Material supplied:
^^^^^^^^
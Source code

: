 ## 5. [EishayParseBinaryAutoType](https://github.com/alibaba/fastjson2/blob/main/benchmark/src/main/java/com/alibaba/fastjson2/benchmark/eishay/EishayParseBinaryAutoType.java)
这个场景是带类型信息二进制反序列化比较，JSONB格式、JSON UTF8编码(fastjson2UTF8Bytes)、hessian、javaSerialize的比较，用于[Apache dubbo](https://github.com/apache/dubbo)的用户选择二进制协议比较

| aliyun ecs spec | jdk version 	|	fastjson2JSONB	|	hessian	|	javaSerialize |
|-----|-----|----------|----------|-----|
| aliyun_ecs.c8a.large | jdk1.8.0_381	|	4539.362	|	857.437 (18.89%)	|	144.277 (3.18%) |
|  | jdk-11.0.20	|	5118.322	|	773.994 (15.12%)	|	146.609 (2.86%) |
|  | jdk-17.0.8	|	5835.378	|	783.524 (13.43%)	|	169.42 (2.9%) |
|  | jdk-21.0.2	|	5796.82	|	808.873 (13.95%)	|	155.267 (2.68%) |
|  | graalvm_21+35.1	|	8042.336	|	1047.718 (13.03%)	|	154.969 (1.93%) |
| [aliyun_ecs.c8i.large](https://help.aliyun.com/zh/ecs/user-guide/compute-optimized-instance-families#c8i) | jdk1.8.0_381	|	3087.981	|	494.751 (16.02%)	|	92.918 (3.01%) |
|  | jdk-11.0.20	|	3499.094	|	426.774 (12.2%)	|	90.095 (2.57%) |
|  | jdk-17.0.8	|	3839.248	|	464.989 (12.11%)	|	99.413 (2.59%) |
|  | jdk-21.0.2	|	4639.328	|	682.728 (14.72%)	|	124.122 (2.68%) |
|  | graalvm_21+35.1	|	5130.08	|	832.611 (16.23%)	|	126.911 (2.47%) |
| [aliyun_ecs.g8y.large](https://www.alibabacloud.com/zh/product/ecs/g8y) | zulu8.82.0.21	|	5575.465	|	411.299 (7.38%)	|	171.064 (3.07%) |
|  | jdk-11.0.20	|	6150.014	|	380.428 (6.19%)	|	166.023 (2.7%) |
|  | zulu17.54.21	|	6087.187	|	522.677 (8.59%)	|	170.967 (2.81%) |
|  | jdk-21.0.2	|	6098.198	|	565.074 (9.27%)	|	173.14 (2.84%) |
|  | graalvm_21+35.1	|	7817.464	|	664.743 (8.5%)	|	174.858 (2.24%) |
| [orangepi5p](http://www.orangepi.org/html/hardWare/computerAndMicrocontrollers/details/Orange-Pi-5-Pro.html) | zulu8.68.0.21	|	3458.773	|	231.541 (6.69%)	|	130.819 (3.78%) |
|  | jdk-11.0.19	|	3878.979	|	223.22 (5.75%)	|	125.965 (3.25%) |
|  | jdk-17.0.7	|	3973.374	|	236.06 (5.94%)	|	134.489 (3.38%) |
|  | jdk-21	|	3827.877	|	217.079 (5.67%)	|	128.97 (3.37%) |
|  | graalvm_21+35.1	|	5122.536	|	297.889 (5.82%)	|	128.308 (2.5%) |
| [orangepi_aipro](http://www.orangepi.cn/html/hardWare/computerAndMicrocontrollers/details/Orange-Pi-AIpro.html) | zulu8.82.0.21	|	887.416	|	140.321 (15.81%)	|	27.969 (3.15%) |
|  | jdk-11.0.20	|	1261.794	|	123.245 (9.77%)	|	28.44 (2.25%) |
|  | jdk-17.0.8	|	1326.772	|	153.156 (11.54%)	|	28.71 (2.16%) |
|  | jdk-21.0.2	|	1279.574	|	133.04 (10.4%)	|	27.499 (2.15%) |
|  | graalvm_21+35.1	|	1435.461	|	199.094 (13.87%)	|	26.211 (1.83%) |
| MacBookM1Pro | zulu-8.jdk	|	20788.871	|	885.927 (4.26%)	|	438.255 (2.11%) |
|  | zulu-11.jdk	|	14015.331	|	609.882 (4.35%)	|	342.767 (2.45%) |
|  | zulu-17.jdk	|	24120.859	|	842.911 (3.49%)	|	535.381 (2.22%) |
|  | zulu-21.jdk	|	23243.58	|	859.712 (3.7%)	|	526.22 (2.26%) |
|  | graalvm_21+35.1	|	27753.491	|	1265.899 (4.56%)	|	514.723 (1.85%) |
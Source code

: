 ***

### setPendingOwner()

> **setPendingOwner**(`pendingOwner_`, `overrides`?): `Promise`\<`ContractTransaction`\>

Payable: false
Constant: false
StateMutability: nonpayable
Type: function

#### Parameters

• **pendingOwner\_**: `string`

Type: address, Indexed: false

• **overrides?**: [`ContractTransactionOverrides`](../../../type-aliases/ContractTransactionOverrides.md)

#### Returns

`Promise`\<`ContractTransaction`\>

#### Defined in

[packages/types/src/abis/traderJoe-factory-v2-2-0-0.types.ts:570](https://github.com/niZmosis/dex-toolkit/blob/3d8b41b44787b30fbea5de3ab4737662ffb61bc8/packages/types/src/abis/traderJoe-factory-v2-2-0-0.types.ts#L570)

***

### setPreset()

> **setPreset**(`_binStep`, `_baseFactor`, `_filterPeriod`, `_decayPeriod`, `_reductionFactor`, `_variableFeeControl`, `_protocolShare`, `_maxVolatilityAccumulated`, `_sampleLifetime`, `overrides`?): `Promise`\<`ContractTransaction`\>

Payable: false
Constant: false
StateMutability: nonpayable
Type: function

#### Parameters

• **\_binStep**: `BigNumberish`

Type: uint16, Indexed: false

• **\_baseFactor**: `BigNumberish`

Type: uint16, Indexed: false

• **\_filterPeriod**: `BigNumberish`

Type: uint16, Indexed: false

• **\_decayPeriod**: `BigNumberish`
^^^^^^^^
Try it: Please transcribe the material above in full, keeping every character intact.

Response to this exercise:
Source code

: ## 5. [EishayParseBinaryAutoType](https://github.com/alibaba/fastjson2/blob/main/benchmark/src/main/java/com/alibaba/fastjson2/benchmark/eishay/EishayParseBinaryAutoType.java)
这个场景是带类型信息二进制反序列化比较，JSONB格式、JSON UTF8编码(fastjson2UTF8Bytes)、hessian、javaSerialize的比较，用于[Apache dubbo](https://github.com/apache/dubbo)的用户选择二进制协议比较

| aliyun ecs spec | jdk version 	|	fastjson2JSONB	|	hessian	|	javaSerialize |
|-----|-----|----------|----------|-----|
| aliyun_ecs.c8a.large | jdk1.8.0_381	|	4539.362	|	857.437 (18.89%)	|	144.277 (3.18%) |
|  | jdk-11.0.20	|	5118.322	|	773.994 (15.12%)	|	146.609 (2.86%) |
|  | jdk-17.0.8	|	5835.378	|	783.524 (13.43%)	|	169.42 (2.9%) |
|  | jdk-21.0.2	|	5796.82	|	808.873 (13.95%)	|	155.267 (2.68%) |
|  | graalvm_21+35.1	|	8042.336	|	1047.718 (13.03%)	|	154.969 (1.93%) |
| [aliyun_ecs.c8i.large](https://help.aliyun.com/zh/ecs/user-guide/compute-optimized-instance-families#c8i) | jdk1.8.0_381	|	3087.981	|	494.751 (16.02%)	|	92.918 (3.01%) |
|  | jdk-11.0.20	|	3499.094	|	426.774 (12.2%)	|	90.095 (2.57%) |
|  | jdk-17.0.8	|	3839.248	|	464.989 (12.11%)	|	99.413 (2.59%) |
|  | jdk-21.0.2	|	4639.328	|	682.728 (14.72%)	|	124.122 (2.68%) |
|  | graalvm_21+35.1	|	5130.08	|	832.611 (16.23%)	|	126.911 (2.47%) |
| [aliyun_ecs.g8y.large](https://www.alibabacloud.com/zh/product/ecs/g8y) | zulu8.82.0.21	|	5575.465	|	411.299 (7.38%)	|	171.064 (3.07%) |
|  | jdk-11.0.20	|	6150.014	|	380.428 (6.19%)	|	166.023 (2.7%) |
|  | zulu17.54.21	|	6087.187	|	522.677 (8.59%)	|	170.967 (2.81%) |
|  | jdk-21.0.2	|	6098.198	|	565.074 (9.27%)	|	173.14 (2.84%) |
|  | graalvm_21+35.1	|	7817.464	|	664.743 (8.5%)	|	174.858 (2.24%) |
| [orangepi5p](http://www.orangepi.org/html/hardWare/computerAndMicrocontrollers/details/Orange-Pi-5-Pro.html) | zulu8.68.0.21	|	3458.773	|	231.541 (6.69%)	|	130.819 (3.78%) |
|  | jdk-11.0.19	|	3878.979	|	223.22 (5.75%)	|	125.965 (3.25%) |
|  | jdk-17.0.7	|	3973.374	|	236.06 (5.94%)	|	134.489 (3.38%) |
|  | jdk-21	|	3827.877	|	217.079 (5.67%)	|	128.97 (3.37%) |
|  | graalvm_21+35.1	|	5122.536	|	297.889 (5.82%)	|	128.308 (2.5%) |
| [orangepi_aipro](http://www.orangepi.cn/html/hardWare/computerAndMicrocontrollers/details/Orange-Pi-AIpro.html) | zulu8.82.0.21	|	887.416	|	140.321 (15.81%)	|	27.969 (3.15%) |
|  | jdk-11.0.20	|	1261.794	|	123.245 (9.77%)	|	28.44 (2.25%) |
|  | jdk-17.0.8	|	1326.772	|	153.156 (11.54%)	|	28.71 (2.16%) |
|  | jdk-21.0.2	|	1279.574	|	133.04 (10.4%)	|	27.499 (2.15%) |
|  | graalvm_21+35.1	|	1435.461	|	199.094 (13.87%)	|	26.211 (1.83%) |
| MacBookM1Pro | zulu-8.jdk	|	20788.871	|	885.927 (4.26%)	|	438.255 (2.11%) |
|  | zulu-11.jdk	|	14015.331	|	609.882 (4.35%)	|	342.767 (2.45%) |
|  | zulu-17.jdk	|	24120.859	|	842.911 (3.49%)	|	535.381 (2.22%) |
|  | zulu-21.jdk	|	23243.58	|	859.712 (3.7%)	|	526.22 (2.26%) |
|  | graalvm_21+35.1	|	27753.491	|	1265.899 (4.56%)	|	514.723 (1.85%) |
Source code

: ***

### setPendingOwner()

> **setPendingOwner**(`pendingOwner_`, `overrides`?): `Promise`\<`ContractTransaction`\>

Payable: false
Constant: false
StateMutability: nonpayable
Type: function

#### Parameters

• **pendingOwner\_**: `string`

Type: address, Indexed: false

• **overrides?**: [`ContractTransactionOverrides`](../../../type-aliases/ContractTransactionOverrides.md)

#### Returns

`Promise`\<`ContractTransaction`\>

#### Defined in

[packages/types/src/abis/traderJoe-factory-v2-2-0-0.types.ts:570](https://github.com/niZmosis/dex-toolkit/blob/3d8b41b44787b30fbea5de3ab4737662ffb61bc8/packages/types/src/abis/traderJoe-factory-v2-2-0-0.types.ts#L570)

***

### setPreset()

> **setPreset**(`_binStep`, `_baseFactor`, `_filterPeriod`, `_decayPeriod`, `_reductionFactor`, `_variableFeeControl`, `_protocolShare`, `_maxVolatilityAccumulated`, `_sampleLifetime`, `overrides`?): `Promise`\<`ContractTransaction`\>

Payable: false
Constant: false
StateMutability: nonpayable
Type: function

#### Parameters

• **\_binStep**: `BigNumberish`

Type: uint16, Indexed: false

• **\_baseFactor**: `BigNumberish`

Type: uint16, Indexed: false

• **\_filterPeriod**: `BigNumberish`

Type: uint16, Indexed: false

• **\_decayPeriod**: `BigNumberish`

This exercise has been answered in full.